August 2004

You are currently browsing the monthly archive for August 2004.

To finish this trilogy of benchmarks, I’ll give you the results for two faster algorithms (shell sort and merge sort) and tell you why C is not slower after all.

But first I have to add a small, but nevertheless important, reason for ArrayList’s slowness to my discussion in the last post: ArrayList use a System.Object[] array for internal storage of its contents. This simply means that a lot of extra boxing/unboxing is going on and thus ArrayLists impose lots of overhead. I’ll come back to this a later.

I did not even think about this, but when invoked without any flags, gcc uses -O0 by default, which translates to “just do the fasted compilation possible, don’t think about code performace and do not alter the code in any way.” This is very practical for debugging, but of course not for production use. A friend of mine pointed this out, when we were discussing the results of my tests. Obviously mcs/mono do optimize the execution. With -O3 I got totally different results.

Here is a table of all average execution times I got on my machine.

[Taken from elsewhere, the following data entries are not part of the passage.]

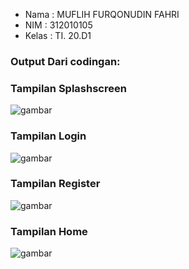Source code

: - Nama  : MUFLIH FURQONUDIN FAHRI
- NIM   : 312010105
- Kelas : TI. 20.D1

<!-- ### Video Demo
![Watch the video](videodemo.m4) -->

### Output Dari codingan:
### Tampilan Splashscreen
![gambar](splashscreen.jpg)


### Tampilan Login
![gambar](login.jpg)


### Tampilan Register
![gambar](register.jpg)

### Tampilan Home
![gambar](home.jpg)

Please note that they are just approximations.

  C (gcc) C (gcc -O3) Mono C# (Array) Mono C# (ArrayList)
Initialization 0.018/0.100 0.018 0.075/0.23 0.12/1.13
Array[List].Sort() - - 1.5/32 0.89/20.5
BubbleSort 43 22 35 too long
InsertionSort 32 7.7 19 too long
InsertionSort (optimized) 25 13.5 18.5 7m 24s
BinaryInsertionSort 23 7.0 17 too long
BinaryInsertionSort (optimized) 6.2 6.5 7.1 7.8
BinaryInsertionSort (no recursion) 6.5 6.4 6.0 7.8
ShellSort (value set 1) 7.5 4.2 5.8 2m 20s
ShellSort (value set 2) 0.09/4.6 0.056/3.3 0.15/5.5 1.6/61
MergeSort 0.054/1.091 0.045/0.917 0.132/1.66 0.78/21
MergeSort (no recursion) 3.3 3.3 - -

The “optimized” algorithms are the ones with memmove, Array.Copy(), etc. Where two values are given, the first one is for 100.000 items and the second one for 2.000.000 items. A discussion of gcc’s perfomance with optimizations turned on (especially in the case of the optimized insertion sort) is out of scope for this small series.

So there are only two questions left: Why is Array.Sort() so slow, and why is ArrayList.Sort() faster. The answer to the former one: Array.Sort() uses the IComparable interface. This means boxing and function calls, i.e. loss in efficency. To get a feeling for the impact of (un)boxing, I tested morge sort (version 2) with an object[]-array of 100.000 (boxed) integers. It was considerably (about 3 times) slower than the version with an (not boxed) integer array.

The answer to the latter question is probably, that the values are already boxed in an ArrayList, so there is only the overhead of function calls.

To sum this up: With .NET one should really look out for (unintentional) boxing of value types. This might get (at least a bit) easier with the inclusion of generics in .NET 2.0. Until then, one has to watch out for this pitfall, especially when writing performance ciritical code.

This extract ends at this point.